Note that not all types of candidates are included for all years.

	Presidential candidates	Congressional candidates	Social media of federal candidates	Gubernatorial candidates
2000	X
2002	X	X	X	X
2004	X	X	X	X
2006	X	X	X	X
2008	X	X	X	X
2010	X	X	X	X
2012	X	X	X	X
2014	X	X	X	X
2016	X	X	X	X

Which political campaign websites are included?

General criteria for including candidates' websites:

The election occurred during a general election year (even-numbered years) and was not an off-year election (e.g., special elections, and gubernatorial elections for Louisiana, Mississippi, New Jersey and Virginia).
Presidential candidates: based on campaign committee website URL provided via FEC campaign data and supplemented by staff research as needed
House candidates: based on campaign committee website URL provided via FEC campaign data and supplemented by staff research as needed
Senate candidates: based on campaign committee website URL provided via FEC campaign data and supplemented by staff research as needed
Social media sites of presidential, house, and senate candidates, as identified by information on the campaign website or online searches
Gubernatorial candidates: online staff research

Presidential, House, and Senate candidates

In 2000 and 2002, candidates and candidate website data was gathered through online research by Library of Congress staff and contractors. Beginning in 2004, the list of campaign websites to include for presidential and congressional candidates has been pulled from Federal Elections Commission (FEC) campaign data and supplemented by research from Library of Congress subject specialists. Beginning in 2006, the FEC data has been automatically pulled from the API OpenFEC. In 2004, the data was manually retrieved from the FEC website.

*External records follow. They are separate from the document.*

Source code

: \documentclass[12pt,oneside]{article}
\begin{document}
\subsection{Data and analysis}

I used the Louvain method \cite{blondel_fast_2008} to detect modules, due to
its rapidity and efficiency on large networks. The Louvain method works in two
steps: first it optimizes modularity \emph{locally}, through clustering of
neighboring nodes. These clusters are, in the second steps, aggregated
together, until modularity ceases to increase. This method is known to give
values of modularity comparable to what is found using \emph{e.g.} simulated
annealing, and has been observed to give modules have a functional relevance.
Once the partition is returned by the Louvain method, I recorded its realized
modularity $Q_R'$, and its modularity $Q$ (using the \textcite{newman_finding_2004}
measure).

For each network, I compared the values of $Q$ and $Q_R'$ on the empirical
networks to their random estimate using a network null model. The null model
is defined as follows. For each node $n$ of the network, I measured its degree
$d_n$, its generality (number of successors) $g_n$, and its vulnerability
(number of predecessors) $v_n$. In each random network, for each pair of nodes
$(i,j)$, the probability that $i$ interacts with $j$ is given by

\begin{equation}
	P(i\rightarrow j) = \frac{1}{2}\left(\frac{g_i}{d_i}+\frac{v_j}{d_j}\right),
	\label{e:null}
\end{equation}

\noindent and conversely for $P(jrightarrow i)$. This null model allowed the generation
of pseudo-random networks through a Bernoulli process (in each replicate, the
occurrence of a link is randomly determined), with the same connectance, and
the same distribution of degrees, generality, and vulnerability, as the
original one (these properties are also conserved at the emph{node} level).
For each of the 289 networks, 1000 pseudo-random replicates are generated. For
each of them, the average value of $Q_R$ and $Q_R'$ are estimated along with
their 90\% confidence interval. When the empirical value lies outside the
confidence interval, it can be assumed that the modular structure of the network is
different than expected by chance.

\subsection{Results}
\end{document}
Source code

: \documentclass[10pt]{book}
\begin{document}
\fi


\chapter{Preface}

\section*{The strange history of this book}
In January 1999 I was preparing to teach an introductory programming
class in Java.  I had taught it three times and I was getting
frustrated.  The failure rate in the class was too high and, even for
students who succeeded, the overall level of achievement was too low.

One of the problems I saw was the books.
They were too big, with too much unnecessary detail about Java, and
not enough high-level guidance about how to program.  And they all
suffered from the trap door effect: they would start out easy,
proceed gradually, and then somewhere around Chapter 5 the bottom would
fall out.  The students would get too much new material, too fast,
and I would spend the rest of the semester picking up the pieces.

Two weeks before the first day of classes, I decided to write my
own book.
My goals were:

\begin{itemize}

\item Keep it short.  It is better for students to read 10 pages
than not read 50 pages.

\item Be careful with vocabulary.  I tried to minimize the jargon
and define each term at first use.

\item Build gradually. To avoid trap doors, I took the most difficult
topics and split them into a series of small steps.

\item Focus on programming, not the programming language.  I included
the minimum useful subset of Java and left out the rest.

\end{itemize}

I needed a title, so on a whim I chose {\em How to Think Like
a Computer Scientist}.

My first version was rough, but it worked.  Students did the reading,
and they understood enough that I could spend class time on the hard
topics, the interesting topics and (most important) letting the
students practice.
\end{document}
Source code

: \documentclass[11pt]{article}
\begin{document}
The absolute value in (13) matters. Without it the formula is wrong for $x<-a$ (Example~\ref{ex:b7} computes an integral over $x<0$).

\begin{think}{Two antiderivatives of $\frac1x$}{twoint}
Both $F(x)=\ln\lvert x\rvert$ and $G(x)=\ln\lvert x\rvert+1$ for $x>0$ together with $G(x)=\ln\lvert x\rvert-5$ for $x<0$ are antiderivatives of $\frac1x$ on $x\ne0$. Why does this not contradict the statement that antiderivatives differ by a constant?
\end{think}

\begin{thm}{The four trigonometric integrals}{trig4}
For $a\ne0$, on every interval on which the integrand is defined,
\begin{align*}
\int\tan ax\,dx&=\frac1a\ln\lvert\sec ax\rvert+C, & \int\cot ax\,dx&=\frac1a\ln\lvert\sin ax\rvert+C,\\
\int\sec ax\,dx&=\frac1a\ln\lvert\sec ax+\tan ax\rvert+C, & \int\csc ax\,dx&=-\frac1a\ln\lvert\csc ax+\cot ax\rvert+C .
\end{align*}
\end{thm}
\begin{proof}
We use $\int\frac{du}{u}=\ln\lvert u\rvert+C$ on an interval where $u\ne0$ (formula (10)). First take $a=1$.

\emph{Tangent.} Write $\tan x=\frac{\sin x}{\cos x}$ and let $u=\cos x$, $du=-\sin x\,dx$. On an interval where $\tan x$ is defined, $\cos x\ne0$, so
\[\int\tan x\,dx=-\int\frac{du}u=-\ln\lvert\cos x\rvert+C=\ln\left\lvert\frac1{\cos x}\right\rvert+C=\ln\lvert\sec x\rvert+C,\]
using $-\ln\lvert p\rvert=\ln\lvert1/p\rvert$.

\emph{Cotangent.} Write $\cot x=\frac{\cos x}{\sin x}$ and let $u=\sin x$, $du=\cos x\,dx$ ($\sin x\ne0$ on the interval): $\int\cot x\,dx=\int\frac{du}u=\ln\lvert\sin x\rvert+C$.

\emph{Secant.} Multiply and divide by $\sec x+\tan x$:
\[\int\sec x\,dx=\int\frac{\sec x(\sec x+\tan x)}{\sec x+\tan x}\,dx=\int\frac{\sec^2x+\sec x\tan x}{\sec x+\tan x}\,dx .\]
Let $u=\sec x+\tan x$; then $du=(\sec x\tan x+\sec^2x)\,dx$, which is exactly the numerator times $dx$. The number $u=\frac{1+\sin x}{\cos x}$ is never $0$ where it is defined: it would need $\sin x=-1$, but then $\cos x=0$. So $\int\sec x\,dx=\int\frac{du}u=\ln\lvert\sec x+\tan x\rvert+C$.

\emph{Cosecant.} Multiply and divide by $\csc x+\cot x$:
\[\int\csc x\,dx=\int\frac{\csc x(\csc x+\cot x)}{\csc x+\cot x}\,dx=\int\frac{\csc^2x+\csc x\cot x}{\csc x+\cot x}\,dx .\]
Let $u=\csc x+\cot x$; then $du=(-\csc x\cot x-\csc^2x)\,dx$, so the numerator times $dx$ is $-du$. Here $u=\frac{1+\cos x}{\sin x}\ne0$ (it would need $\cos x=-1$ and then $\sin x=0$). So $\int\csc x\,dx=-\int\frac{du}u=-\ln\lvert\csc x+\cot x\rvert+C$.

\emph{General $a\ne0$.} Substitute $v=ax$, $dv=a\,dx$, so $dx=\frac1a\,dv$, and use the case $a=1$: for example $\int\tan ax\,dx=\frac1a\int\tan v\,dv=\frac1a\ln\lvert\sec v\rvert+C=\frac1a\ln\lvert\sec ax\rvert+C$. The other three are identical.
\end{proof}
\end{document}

The FEC data is submitted by candidates, including a website URL of their primary campaign committee. If a candidate's campaign committee does not supply a website, and Library staff are not able to locate a website, the web archive may not include a website for that candidate in that election year. Library of Congress subject specialists review and enhance the FEC data based on online searches.

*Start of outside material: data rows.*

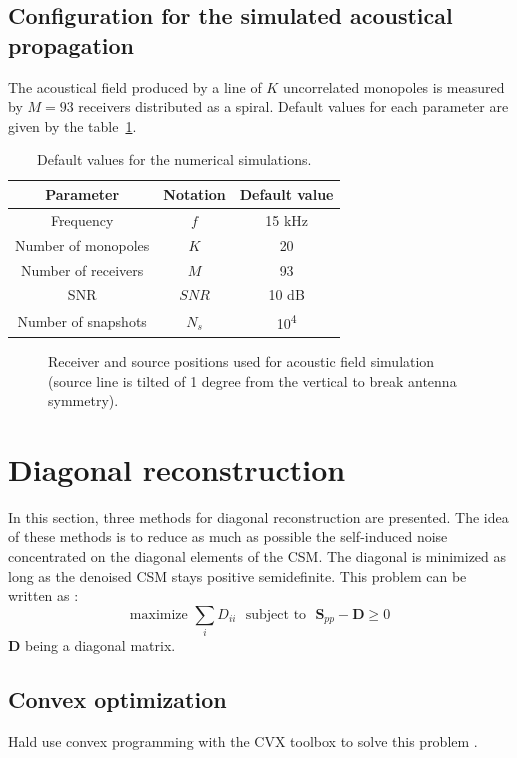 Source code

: \documentclass[fontsize=12pt,DIV13,paper=a4,abstract=true,titlepage=false]{scrartcl}
\newcommand{\bo}[1]{ \mathbf{#1} }
\begin{document}
\subsection{Configuration for the simulated acoustical propagation}
The acoustical field produced by a line of $K$ uncorrelated monopoles is measured by $M=93$ receivers  distributed as a spiral.
Default values for each parameter are given by the table~\ref{default_values}.
\begin{table}[H]
	\centering
	\begin{tabular}{c|c|c}
		\textbf{Parameter} & \textbf{Notation} & \textbf{Default value}\\\hline
		Frequency	&	$f$ 	&	15 kHz\\ \hline
		Number of monopoles	&	$K$	&	20\\ \hline
		Number of receivers	&	$M$ 	&	93\\ \hline
		SNR	&	$SNR$	&	10 dB\\ \hline
		Number of snapshots	&	$N_s$	&	10\textsuperscript{4}
	\end{tabular}
	\caption{Default values for the numerical simulations. \label{default_values}}

\end{table}

\begin{figure}[H]
	\centering
	
	\caption{Receiver and source positions used for acoustic field simulation (source line is tilted of 1 degree from the vertical to break antenna symmetry).}
\end{figure}


\section{Diagonal reconstruction}
In this section, three methods for diagonal reconstruction are presented. The idea of these methods is to reduce as much as possible the self-induced noise concentrated on the diagonal elements of the CSM. The diagonal is minimized as long as the denoised CSM stays positive semidefinite. This problem can be written as : 
\begin{equation}
    \text{maximize~} \sum_i D_{ii} \text{~~subject to~~} \bo{S}_{pp}-\bo{D}\geq 0
\end{equation}
$\bo{D}$ being a diagonal matrix.\\

 \subsection{Convex optimization}
 Hald use convex programming with the CVX toolbox \cite{cvx,Grant_cvx} to solve this problem \cite{Hald2017}.
\end{document}
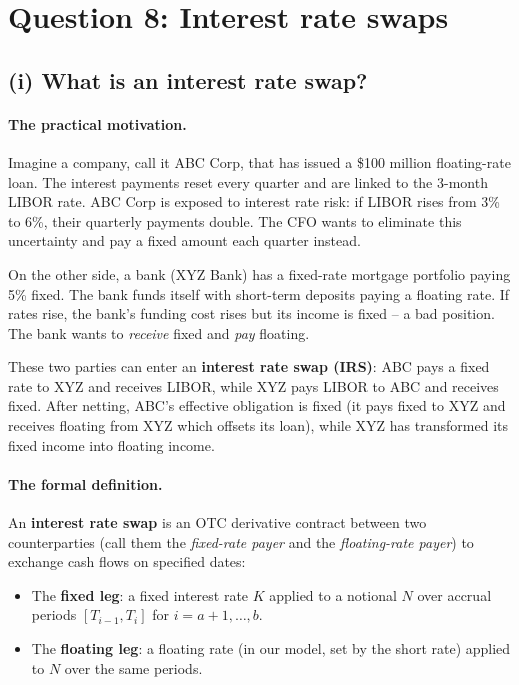 \documentclass[11pt]{article}
\begin{document}
\newpage
\section{Question 8: Interest rate swaps}

\subsection{(i) What is an interest rate swap?}

\paragraph{The practical motivation.}

Imagine a company, call it ABC Corp, that has issued a \$100 million
floating-rate loan.  The interest payments reset every quarter and are
linked to the 3-month LIBOR rate.  ABC Corp is exposed to interest rate
risk: if LIBOR rises from 3\% to 6\%, their quarterly payments double.
The CFO wants to eliminate this uncertainty and pay a fixed amount each
quarter instead.

On the other side, a bank (XYZ Bank) has a fixed-rate mortgage portfolio
paying 5\% fixed.  The bank funds itself with short-term deposits paying a
floating rate.  If rates rise, the bank's funding cost rises but its
income is fixed -- a bad position.  The bank wants to \emph{receive} fixed
and \emph{pay} floating.

These two parties can enter an \textbf{interest rate swap (IRS)}: ABC pays
a fixed rate to XYZ and receives LIBOR, while XYZ pays LIBOR to ABC and
receives fixed.  After netting, ABC's effective obligation is fixed
(it pays fixed to XYZ and receives floating from XYZ which offsets its
loan), while XYZ has transformed its fixed income into floating income.

\paragraph{The formal definition.}

An \textbf{interest rate swap} is an OTC derivative contract between two
counterparties (call them the \emph{fixed-rate payer} and the
\emph{floating-rate payer}) to exchange cash flows on specified dates:
\begin{itemize}
  \item The \textbf{fixed leg}: a fixed interest rate $K$ applied to a
  notional $N$ over accrual periods $[T_{i-1}, T_i]$ for
  $i = a+1, \ldots, b$.
  \item The \textbf{floating leg}: a floating rate (in our model, set by
  the short rate) applied to $N$ over the same periods.
\end{itemize}
\end{document}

The Library of Congress attempts to capture websites of all congressional candidates who win their party's primary and appear on the general election ballot, regardless of party affiliation or "final election results". For some of the early years of the collection, candidates may also be included who made primary ballots but not the final general election ballots. For presidential candidates, the Library attempts to collect the websites of all major candidates who announce campaigns. The Library also collects notable third party and independent candidates with general election ballot access to at least 50 electoral votes.

Gubernatorial candidates

The list of websites to include for gubernatorial candidates is manually compiled by Library of Congress staff based on online searches. An attempt is made to capture the websites of all gubernatorial candidates who have won their party's primary and appear on their state ballot, regardless of party affiliation or winning candidate. For some of the early years of the collection, candidates may also be included who made primary ballots but not the final general election ballots.

From 2002-2020, social media channels were sometimes captured, either as stand-alone websites or they were scoped in when they were linked from the included campaign websites. Using either method, these captures may not be a complete representation of all social media content produced by included candidates. Note that this data package currently contains data only through 2016.

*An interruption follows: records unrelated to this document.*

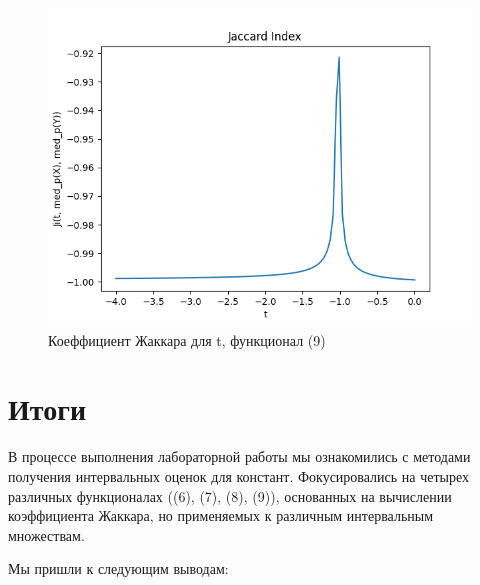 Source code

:\documentclass[10pt]{article}
\begin{document}
\newpage
\begin{figure}[h!]
    \centering
    \includegraphics[width=0.75\linewidth]{Jaccadrd-t-med_p.png}
    \caption{Коеффициент Жаккара для t, функционал (9)}
\end{figure}

\section{Итоги}

В процессе выполнения лабораторной работы мы ознакомились с методами получения интервальных оценок для констант. Фокусировались на четырех различных функционалах ((6), (7), (8), (9)), основанных на вычислении коэффициента Жаккара, но применяемых к различным интервальным множествам.

Мы пришли к следующим выводам:
\end{document}

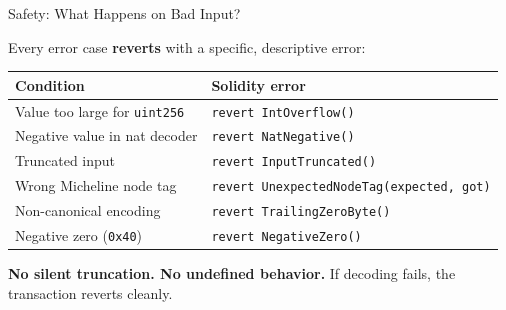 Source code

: \documentclass[aspectratio=169,10pt]{beamer}
\begin{document}
\begin{frame}{Safety: What Happens on Bad Input?}

Every error case \textbf{reverts} with a specific, descriptive error:

\bigskip

\begin{center}
\begin{tabular}{@{}ll@{}}
\toprule
\textbf{Condition} & \textbf{Solidity error} \\
\midrule
Value too large for \texttt{uint256} & \texttt{revert IntOverflow()} \\
Negative value in nat decoder       & \texttt{revert NatNegative()} \\
Truncated input                     & \texttt{revert InputTruncated()} \\
Wrong Micheline node tag             & \texttt{revert UnexpectedNodeTag(expected, got)} \\
Non-canonical encoding              & \texttt{revert TrailingZeroByte()} \\
Negative zero (\texttt{0x40})       & \texttt{revert NegativeZero()} \\
\bottomrule
\end{tabular}
\end{center}

\bigskip
\textbf{No silent truncation. No undefined behavior.} If decoding fails, the transaction reverts cleanly.
\end{frame}
\end{document}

When social media sites were archived using the second method, they were collected as "scopes", meaning that the web archive crawler is instructed to collect a candidate's primary campaign website and the social media "scope" if it is linked from the primary campaign website. For example, Barack Obama's 2012 primary campaign website is , and it had a scope added for twitter.com/BarackObama. As the crawler collected webpages, any links it came across to URLs beginning with twitter.com/BarackObama it would collect as well. In this data package's metadata.csv file, these social media sites appear in the website_scopes column.

In some cases, particularly when a traditional campaign website was not identified, social media channels may have been collected as target websites, called "seeds." In other cases, as social media became more challenging to archive, they were collected as seeds to try to ensure more comprehensive captures. For example, in this data package is a primary seed for Illinois Kevin W. Yoder's campaign for Illinois' 3^rd House district from 2010 through 2016, along with .

When are websites collected?

Although there was some variation in earlier years, for presidential elections, the team has typically begins capturing websites in the lead up to primaries. For gubernatorial and congressional elections, the team generally begins capturing websites in general election years when candidates have been selected for the final ballot, after a state's primary election results are announced. The frequency with which these websites are crawled can vary, but is usually once a week, and the content becomes publicly available on the United States Elections Web Archive collection after an embargo period of no less than one year. Off-year elections (e.g., special elections, and gubernatorial elections for Louisiana, Mississippi, New Jersey and Virginia) are not included in this data package. This is due to the way that CDX indexes are organized and intermingled with other content.

Is there election content not in the indexes?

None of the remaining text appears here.